With over 3 million breast cancer survivors now living in the US, there is growing recognition among health care providers that quality of life issues for those women should be assessed and treated.
One particular challenge for providers to understand and address are vaginal symptoms of menopause in this population. Many breast cancer survivors struggle with vaginal dryness and painful intercourse, a common menopausal symptom that can also be a side effect of anti-estrogen therapies used to treat hormone-sensitive tumors.
Systemic and vaginal estrogen are widely used for symptomatic relief of vasomotor symptoms, sexual dysfunction and lower urinary tract infections in the general population. Given that a large number of breast cancers are estrogen sensitive, there are safety concerns about the use of local hormone therapy in women who currently have breast cancer or have a history of breast cancer.

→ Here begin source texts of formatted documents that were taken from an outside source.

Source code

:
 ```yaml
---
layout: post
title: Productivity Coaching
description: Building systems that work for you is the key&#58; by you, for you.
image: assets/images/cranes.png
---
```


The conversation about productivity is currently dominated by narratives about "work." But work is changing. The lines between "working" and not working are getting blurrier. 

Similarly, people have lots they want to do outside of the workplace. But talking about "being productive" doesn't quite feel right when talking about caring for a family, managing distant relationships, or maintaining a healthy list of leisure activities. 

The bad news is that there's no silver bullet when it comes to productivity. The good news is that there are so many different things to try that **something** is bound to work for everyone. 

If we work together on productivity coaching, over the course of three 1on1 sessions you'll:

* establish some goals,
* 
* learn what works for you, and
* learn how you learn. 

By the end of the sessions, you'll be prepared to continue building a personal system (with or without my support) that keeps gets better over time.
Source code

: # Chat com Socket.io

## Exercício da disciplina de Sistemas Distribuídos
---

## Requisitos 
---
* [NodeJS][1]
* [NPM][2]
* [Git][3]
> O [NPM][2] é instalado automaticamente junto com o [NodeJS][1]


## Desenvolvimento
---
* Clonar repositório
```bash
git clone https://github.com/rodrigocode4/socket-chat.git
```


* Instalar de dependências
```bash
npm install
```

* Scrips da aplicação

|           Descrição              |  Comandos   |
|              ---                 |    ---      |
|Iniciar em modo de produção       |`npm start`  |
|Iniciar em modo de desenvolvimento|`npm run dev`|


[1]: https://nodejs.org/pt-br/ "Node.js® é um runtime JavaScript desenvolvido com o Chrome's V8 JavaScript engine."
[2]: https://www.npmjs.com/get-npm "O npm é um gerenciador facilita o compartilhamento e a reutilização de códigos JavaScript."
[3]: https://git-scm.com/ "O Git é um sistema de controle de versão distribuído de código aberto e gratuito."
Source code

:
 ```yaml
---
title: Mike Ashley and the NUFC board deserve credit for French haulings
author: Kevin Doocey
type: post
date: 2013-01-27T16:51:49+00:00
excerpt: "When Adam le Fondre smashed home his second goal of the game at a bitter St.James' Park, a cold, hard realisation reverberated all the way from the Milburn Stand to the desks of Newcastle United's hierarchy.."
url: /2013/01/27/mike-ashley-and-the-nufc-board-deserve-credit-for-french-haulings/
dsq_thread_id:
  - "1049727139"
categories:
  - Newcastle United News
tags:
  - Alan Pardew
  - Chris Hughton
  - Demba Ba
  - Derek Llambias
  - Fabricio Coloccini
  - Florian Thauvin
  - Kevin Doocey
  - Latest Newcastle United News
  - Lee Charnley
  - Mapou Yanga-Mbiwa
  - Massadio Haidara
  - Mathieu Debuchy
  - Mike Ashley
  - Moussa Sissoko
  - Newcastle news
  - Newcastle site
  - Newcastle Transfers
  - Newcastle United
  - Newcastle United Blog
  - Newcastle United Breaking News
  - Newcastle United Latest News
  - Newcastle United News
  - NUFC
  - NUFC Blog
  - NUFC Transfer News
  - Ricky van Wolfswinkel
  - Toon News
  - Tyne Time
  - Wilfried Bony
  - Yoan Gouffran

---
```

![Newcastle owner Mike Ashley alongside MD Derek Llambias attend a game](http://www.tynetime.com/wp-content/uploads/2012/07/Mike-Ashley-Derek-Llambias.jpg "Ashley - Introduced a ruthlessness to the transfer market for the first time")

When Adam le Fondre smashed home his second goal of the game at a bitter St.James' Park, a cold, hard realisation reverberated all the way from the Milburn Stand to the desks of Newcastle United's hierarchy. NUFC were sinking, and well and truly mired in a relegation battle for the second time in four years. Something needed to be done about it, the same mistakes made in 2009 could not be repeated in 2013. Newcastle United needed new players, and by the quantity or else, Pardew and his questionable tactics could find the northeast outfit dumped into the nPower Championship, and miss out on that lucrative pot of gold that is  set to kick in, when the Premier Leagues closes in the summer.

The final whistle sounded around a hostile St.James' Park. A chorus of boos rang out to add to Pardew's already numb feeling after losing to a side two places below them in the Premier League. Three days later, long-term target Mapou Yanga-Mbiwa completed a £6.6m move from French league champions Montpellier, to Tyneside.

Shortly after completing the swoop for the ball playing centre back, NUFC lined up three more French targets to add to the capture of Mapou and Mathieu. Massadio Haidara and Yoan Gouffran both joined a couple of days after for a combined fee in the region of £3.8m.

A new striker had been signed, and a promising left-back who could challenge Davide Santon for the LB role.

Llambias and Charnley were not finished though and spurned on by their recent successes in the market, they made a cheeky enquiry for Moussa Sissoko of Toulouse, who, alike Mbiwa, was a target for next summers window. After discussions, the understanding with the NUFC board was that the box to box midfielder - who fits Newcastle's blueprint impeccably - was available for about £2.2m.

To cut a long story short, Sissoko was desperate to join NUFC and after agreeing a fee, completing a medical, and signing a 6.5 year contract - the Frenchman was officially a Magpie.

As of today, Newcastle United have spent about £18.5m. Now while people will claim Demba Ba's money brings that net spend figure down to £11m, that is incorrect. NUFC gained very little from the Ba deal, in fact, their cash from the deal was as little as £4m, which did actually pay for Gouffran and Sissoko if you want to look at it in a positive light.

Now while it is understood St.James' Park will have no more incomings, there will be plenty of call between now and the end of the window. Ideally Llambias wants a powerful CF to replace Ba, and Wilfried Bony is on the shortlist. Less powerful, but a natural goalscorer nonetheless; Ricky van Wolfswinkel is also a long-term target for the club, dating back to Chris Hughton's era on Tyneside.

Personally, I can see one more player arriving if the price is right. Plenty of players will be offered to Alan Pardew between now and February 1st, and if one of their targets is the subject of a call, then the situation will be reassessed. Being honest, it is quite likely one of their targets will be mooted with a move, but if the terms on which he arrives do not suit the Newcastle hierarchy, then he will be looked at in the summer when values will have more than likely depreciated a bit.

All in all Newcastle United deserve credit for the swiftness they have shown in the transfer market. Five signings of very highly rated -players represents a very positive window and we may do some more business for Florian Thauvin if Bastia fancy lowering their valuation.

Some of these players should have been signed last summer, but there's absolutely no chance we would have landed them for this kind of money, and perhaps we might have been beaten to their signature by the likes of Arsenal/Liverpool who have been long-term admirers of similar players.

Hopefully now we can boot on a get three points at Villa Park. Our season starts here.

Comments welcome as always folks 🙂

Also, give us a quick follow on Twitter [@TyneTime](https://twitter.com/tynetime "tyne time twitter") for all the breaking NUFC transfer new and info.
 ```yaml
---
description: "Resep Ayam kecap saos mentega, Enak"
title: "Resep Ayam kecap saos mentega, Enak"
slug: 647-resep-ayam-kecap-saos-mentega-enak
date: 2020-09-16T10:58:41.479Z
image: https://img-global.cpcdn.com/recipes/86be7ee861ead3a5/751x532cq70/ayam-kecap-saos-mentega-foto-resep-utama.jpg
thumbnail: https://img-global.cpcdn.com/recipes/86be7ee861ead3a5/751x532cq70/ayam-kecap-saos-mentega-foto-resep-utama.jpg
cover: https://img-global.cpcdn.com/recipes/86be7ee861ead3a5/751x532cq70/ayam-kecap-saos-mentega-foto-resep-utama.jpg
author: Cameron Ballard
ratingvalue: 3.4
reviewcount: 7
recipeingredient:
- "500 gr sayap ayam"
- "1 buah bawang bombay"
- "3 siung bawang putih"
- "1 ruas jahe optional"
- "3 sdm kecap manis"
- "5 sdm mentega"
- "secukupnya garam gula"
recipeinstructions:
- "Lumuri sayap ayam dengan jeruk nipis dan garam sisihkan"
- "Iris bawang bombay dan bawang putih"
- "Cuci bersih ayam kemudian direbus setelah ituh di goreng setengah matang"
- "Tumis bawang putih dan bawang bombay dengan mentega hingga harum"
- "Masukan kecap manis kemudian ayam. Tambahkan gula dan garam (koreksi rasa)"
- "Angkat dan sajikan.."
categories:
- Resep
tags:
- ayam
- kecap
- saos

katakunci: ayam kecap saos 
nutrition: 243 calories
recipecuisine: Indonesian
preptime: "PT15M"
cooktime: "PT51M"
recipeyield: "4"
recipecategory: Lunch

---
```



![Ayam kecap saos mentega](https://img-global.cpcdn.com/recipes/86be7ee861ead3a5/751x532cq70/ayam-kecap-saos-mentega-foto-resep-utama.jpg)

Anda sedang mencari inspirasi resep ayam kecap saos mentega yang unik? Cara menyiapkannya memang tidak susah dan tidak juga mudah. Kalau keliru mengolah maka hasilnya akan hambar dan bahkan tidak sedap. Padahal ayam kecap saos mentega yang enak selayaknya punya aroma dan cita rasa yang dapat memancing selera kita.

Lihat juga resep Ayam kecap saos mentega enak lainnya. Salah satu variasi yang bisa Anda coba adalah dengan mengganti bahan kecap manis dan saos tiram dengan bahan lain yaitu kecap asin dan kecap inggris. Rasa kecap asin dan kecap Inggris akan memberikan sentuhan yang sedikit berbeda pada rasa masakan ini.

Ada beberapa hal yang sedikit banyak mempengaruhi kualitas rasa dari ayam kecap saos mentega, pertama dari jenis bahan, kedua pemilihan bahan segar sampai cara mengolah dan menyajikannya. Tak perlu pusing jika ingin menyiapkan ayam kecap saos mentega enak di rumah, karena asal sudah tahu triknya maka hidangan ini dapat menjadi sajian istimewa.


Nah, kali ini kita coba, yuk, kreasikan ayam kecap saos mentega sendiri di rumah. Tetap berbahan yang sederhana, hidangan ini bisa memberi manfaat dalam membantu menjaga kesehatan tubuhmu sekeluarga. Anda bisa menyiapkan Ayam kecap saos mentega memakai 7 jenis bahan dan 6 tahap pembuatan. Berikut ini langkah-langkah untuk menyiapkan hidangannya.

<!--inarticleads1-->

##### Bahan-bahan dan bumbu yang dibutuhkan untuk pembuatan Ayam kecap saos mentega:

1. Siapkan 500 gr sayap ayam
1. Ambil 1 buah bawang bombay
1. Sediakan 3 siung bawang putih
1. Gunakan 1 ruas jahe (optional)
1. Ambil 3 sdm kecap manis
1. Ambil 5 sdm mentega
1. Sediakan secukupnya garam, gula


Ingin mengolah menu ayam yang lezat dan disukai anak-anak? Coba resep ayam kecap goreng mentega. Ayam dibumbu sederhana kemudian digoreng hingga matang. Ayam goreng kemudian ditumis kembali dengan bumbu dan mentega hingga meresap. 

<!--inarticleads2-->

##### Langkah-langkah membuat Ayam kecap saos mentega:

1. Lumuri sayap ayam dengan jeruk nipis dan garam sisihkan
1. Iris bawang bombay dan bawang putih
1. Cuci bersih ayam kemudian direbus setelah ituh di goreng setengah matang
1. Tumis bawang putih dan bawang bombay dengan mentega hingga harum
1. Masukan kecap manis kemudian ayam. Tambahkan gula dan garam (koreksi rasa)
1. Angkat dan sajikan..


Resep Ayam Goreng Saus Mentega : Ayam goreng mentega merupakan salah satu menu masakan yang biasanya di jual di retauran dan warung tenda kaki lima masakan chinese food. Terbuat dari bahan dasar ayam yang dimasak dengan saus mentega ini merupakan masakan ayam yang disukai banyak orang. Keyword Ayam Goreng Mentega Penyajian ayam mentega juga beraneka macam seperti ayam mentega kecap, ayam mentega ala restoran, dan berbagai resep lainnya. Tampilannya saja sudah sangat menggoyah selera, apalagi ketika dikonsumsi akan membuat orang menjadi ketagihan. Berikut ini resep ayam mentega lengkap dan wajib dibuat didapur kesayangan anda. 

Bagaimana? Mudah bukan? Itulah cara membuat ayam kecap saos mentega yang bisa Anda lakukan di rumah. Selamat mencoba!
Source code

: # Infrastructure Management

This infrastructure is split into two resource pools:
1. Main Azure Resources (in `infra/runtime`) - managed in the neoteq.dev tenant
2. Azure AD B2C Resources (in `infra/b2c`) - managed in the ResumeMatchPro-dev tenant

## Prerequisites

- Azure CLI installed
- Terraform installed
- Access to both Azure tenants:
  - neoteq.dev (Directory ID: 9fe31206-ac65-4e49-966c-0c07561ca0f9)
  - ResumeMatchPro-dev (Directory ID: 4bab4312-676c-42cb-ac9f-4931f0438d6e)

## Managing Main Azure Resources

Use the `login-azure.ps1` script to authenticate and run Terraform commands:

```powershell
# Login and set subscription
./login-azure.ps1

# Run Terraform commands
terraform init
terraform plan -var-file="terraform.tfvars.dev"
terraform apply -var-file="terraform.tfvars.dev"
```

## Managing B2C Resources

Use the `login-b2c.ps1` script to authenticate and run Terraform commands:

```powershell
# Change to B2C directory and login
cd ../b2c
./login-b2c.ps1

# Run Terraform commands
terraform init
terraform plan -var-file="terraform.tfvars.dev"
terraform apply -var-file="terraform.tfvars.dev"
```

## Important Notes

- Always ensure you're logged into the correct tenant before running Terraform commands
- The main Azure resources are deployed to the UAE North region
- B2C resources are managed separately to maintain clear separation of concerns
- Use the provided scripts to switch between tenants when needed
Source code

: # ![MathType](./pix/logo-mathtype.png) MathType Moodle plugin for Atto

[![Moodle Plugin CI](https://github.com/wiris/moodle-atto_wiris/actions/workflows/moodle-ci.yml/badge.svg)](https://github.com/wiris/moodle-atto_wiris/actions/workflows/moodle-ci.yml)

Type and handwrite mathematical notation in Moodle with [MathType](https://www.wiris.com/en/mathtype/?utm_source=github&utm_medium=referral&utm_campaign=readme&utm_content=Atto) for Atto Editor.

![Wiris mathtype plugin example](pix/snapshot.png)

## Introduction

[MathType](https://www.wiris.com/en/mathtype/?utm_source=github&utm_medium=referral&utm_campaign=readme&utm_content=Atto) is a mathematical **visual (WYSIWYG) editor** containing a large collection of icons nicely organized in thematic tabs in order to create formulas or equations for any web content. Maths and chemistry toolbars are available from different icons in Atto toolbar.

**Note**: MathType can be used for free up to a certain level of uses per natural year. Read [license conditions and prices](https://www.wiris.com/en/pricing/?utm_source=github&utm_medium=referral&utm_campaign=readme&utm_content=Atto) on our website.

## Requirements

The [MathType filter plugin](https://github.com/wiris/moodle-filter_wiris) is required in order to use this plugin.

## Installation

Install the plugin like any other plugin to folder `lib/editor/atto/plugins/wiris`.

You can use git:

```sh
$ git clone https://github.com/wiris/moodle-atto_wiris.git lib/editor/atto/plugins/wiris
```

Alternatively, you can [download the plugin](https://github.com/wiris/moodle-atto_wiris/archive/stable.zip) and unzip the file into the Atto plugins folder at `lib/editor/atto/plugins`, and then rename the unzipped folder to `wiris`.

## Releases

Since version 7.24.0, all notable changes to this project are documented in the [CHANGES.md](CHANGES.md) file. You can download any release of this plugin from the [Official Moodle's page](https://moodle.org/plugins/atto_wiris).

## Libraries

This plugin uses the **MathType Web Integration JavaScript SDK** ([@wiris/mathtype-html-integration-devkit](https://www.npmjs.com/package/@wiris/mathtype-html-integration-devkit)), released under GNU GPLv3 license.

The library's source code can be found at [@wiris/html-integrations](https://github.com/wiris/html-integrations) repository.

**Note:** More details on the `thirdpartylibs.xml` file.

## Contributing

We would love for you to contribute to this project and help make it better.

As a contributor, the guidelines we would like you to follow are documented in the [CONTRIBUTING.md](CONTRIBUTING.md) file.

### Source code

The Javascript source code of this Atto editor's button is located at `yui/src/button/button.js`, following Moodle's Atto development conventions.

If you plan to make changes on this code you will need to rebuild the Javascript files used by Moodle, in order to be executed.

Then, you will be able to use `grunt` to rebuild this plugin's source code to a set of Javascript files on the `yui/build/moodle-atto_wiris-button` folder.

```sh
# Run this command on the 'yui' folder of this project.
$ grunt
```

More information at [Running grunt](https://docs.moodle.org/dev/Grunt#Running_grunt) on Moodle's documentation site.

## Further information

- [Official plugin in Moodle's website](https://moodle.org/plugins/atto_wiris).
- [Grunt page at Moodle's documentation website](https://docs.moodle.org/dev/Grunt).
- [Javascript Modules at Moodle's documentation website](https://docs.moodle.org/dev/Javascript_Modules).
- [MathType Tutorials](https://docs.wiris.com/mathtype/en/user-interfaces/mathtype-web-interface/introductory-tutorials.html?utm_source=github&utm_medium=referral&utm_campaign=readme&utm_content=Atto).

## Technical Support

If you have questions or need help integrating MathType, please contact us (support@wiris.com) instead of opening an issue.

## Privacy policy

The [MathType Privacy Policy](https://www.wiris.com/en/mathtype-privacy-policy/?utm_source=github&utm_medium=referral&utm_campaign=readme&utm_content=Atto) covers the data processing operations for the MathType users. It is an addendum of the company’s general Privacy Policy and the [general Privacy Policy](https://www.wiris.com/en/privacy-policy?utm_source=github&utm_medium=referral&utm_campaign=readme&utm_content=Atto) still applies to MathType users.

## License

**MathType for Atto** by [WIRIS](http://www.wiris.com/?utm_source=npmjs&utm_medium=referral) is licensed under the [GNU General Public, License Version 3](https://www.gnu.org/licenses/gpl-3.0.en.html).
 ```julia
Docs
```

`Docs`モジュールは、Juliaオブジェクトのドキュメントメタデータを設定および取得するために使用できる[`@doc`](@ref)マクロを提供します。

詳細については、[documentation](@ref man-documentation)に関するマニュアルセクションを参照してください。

According to the Committe Opinion published in March 2016 by ACOG, non hormonal therapies (moisturizers, lubricants, topical anesthetics) should be the first choice for managing urogenital symptoms or atrophy-related urinary symptoms experienced by women during or after treatment of breast cancer. However, health practitioners may now consider vaginal estrogen therapy for breast cancer survivors who are unresponsive or failed non-hormonal therapies.
There are three main commercially available preparations of vaginal estrogen in the US: cream, ring and tablet. Vaginal estrogen delivers a low dose of hormone to the local vaginal tissue with minimal systemic absorption. Studies show that the use of low-dose vaginal estrogen does not result in sustained serum estrogen levels exceeding the normal menopausal range; the lowest rates of systemic absorption are found in the ring and the tablet. When used at the appropriate dose, estradiol creams also deliver a low dose of hormone.
Data do not show an increase risk of cancer recurrence among women currently undergoing treatment for breast cancer or those with a personal history of breast cancer who use vaginal estrogen to relieve urogenital symptoms.
The decision to use vaginal estrogen may be made in coordination with the patient’s oncologist. Additionally, it should be preceded by an informed decision-making and consent process in which the patient has the information and resources to consider benefits and potential risk of the therapy.
As health care providers our role is to provide some guidance, ultimately each breast cancer survivor will need to decide what is right for her.